During the 1970s, the welfare state was expanded under successive Labor governments, with increases in pension benefits and the creation of new social security schemes such as disability insurance and unemployment insurance in 1970, children's insurance in 1975, vacation pay for adopting parents in 1976, a Family Allowance for Veterans in 1970, a benefit for Prisoners of Zion in 1973, and a mobility benefit and a Volunteers' Rights benefit in 1975. During 1975–76, a modest program of housing rehabilitation was launched in a dozen or so older neighbourhoods, while the Sick Leave Compensation Law of 1976 provided for compensation in cases when employees were absent from work because of illness.

Opposition and comeback 1977–2001

In the 1977 elections, Labor ended up in opposition for the first time. In the 1984 elections, Labor joined a national unity government with Likud, with the post of Prime Minister rotating between the two parties.

Mapam broke away again during the eleventh Knesset, angry at Shimon Peres's decision to form a national unity government with Likud. Although the Independent Liberals merged into the Alignment in the 1980s, they had no Knesset representation at the time.

On 7 October 1991, the Alignment ceased to exist, with all factions formally merged into the Labor Party. At this time, the Likud government faced numerous problems, such as economic problems, the challenge of assimilating a large influx of immigrants from the former Soviet Union, serious tensions with the American government led by President George H. W. Bush and internal division. Led by Yitzhak Rabin, Labor won the 1992 elections and formed the government, together with Meretz and Shas. In domestic policy, the Labor-led government introduced various measures to improve levels of social protection. Better provisions were introduced for single parents and people with disabilities, while income support entitlements were liberalised. 

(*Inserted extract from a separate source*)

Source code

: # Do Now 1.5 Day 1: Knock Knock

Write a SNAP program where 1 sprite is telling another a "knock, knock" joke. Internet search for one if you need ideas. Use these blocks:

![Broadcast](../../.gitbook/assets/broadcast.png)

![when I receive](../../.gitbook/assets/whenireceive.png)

The 1994 Law to Reduce Poverty and Income Inequality (which was extended a year later) increased income maintenance grants to needy families, particularly benefitting those sections of society most vulnerable to poverty. In 1995, a national health insurance policy was implemented, making access to health care a right for all Israelis.

Various measures were also introduced to bring greater progressivity into the system of collection of national insurance contributions. A maternity grant for adopting mothers was introduced, together with old-age insurance for housewives, a minimum unemployment allowance, and a partial injury allowance. In addition, investments were made in numerous development projects while affirmative action programmes were launched to hire Palestinian citizens in the public sector, the Ministry of Interior increased the budgets for Arab local councils, and the Ministry of Education increased the budget for Arab education.

The subsequent role of Labor became to a large extent tied to the Oslo Accords, based on the principle "land for peace". The Oslo Accords led to a vote of confidence, which the Government won with a margin of 61–50 (8 abstained). Several MKs from the Government parties declined to support the Government, but on the other hand, the Arab parties came to its rescue. Due to the lack of a constitution in Israel, the Government was able to implement the accords with a thin margin.

Rabin's decision to advance peace talks with the Palestinians to the point of signing the Oslo Accords led to his assassination by Yigal Amir in 1995. Peres decided to call early elections in 1996 to give him a mandate for advancing the peace process. However, his ploy failed; although Labor won the most seats in the Knesset election, he lost to the election for Prime Minister to Benjamin Netanyahu following a wave of suicide bombings by Hamas. Netanyahu and Likud were thus able to form the government.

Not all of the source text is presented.